THE DATA START

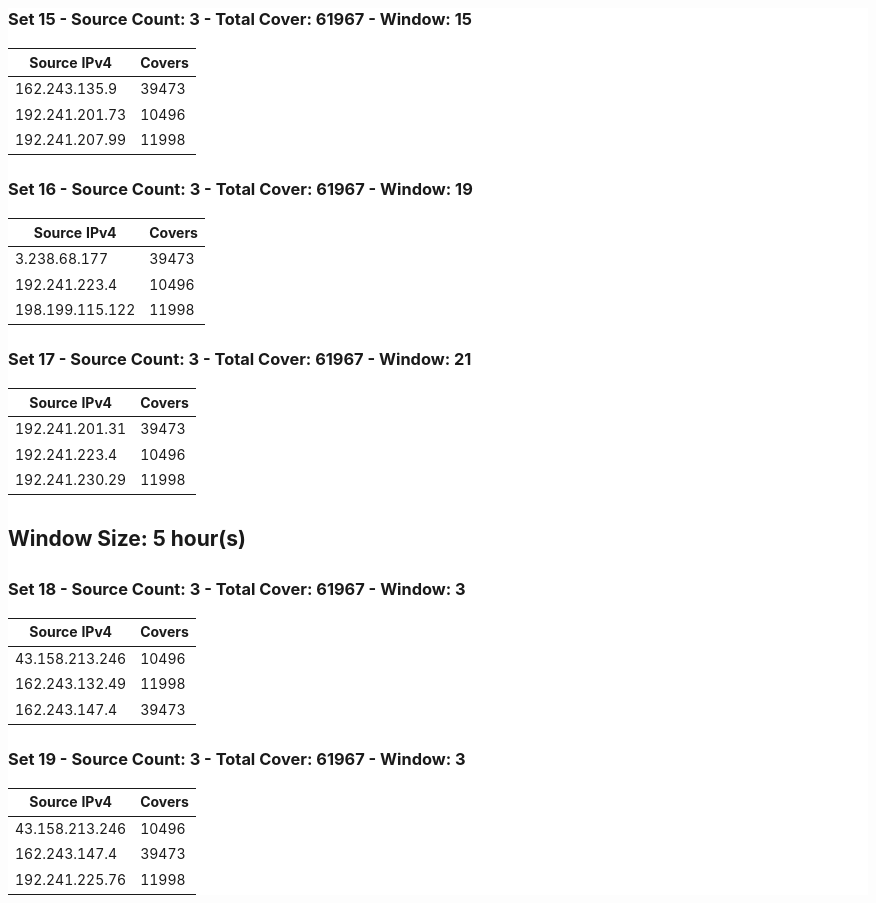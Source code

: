 ### Set 15 - Source Count: 3 - Total Cover: 61967 - Window: 15

| Source IPv4 | Covers |
| --- | --- |
| 162.243.135.9 | 39473 |
| 192.241.201.73 | 10496 |
| 192.241.207.99 | 11998 |

### Set 16 - Source Count: 3 - Total Cover: 61967 - Window: 19

| Source IPv4 | Covers |
| --- | --- |
| 3.238.68.177 | 39473 |
| 192.241.223.4 | 10496 |
| 198.199.115.122 | 11998 |

### Set 17 - Source Count: 3 - Total Cover: 61967 - Window: 21

| Source IPv4 | Covers |
| --- | --- |
| 192.241.201.31 | 39473 |
| 192.241.223.4 | 10496 |
| 192.241.230.29 | 11998 |

## Window Size: 5 hour(s)

### Set 18 - Source Count: 3 - Total Cover: 61967 - Window: 3

| Source IPv4 | Covers |
| --- | --- |
| 43.158.213.246 | 10496 |
| 162.243.132.49 | 11998 |
| 162.243.147.4 | 39473 |

### Set 19 - Source Count: 3 - Total Cover: 61967 - Window: 3

| Source IPv4 | Covers |
| --- | --- |
| 43.158.213.246 | 10496 |
| 162.243.147.4 | 39473 |
| 192.241.225.76 | 11998 |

THE DATA END

§ **DIRECTIONS FOR THIS TASK**
Each line of the material with the word "Window" in it should be listed.

§ **RESPONSE TO THIS EXERCISE**
: ### Set 15 - Source Count: 3 - Total Cover: 61967 - Window: 15
### Set 16 - Source Count: 3 - Total Cover: 61967 - Window: 19
### Set 17 - Source Count: 3 - Total Cover: 61967 - Window: 21
## Window Size: 5 hour(s)
### Set 18 - Source Count: 3 - Total Cover: 61967 - Window: 3
### Set 19 - Source Count: 3 - Total Cover: 61967 - Window: 3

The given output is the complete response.